Summary information and primary citation
- PDB-id
- 7ai5; SNAP-derived features in text and JSON formats;
DNAproDB
- Class
- DNA binding protein
- Method
- cryo-EM (4.4 Å)
- Summary
- Muts in scanning state
- Reference
- Fernandez-Leiro R, Bhairosing-Kok D, Kunetsky V, Laffeber C, Winterwerp HH, Groothuizen F, Fish A, Lebbink JHG, Friedhoff P, Sixma TK, Lamers MH (2021): "The selection process of licensing a DNA mismatch for repair." Nat.Struct.Mol.Biol., 28, 373-381. doi: 10.1038/s41594-021-00577-7.
- Abstract
- DNA mismatch repair detects and removes mismatches from DNA by a conserved mechanism, reducing the error rate of DNA replication by 100- to 1,000-fold. In this process, MutS homologs scan DNA, recognize mismatches and initiate repair. How the MutS homologs selectively license repair of a mismatch among millions of matched base pairs is not understood. Here we present four cryo-EM structures of Escherichia coli MutS that provide snapshots, from scanning homoduplex DNA to mismatch binding and MutL activation via an intermediate state.
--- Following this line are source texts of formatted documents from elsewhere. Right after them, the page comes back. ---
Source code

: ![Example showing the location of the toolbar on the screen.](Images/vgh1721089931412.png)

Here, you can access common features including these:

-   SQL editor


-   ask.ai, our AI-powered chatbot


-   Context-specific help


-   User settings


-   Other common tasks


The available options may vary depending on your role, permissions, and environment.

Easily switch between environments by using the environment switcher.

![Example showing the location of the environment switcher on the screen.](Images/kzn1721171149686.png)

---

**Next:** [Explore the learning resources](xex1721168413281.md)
During scanning, the homoduplex DNA forms a steric block that prevents MutS from transitioning into the MutL-bound clamp state, which can only be overcome through kinking of the DNA at a mismatch. Structural asymmetry in all four structures indicates a division of labor between the two MutS monomers. Together, these structures reveal how a small conformational change from the homoduplex- to heteroduplex-bound MutS acts as a licensing step that triggers a dramatic conformational change that enables MutL binding and initiation of the repair cascade.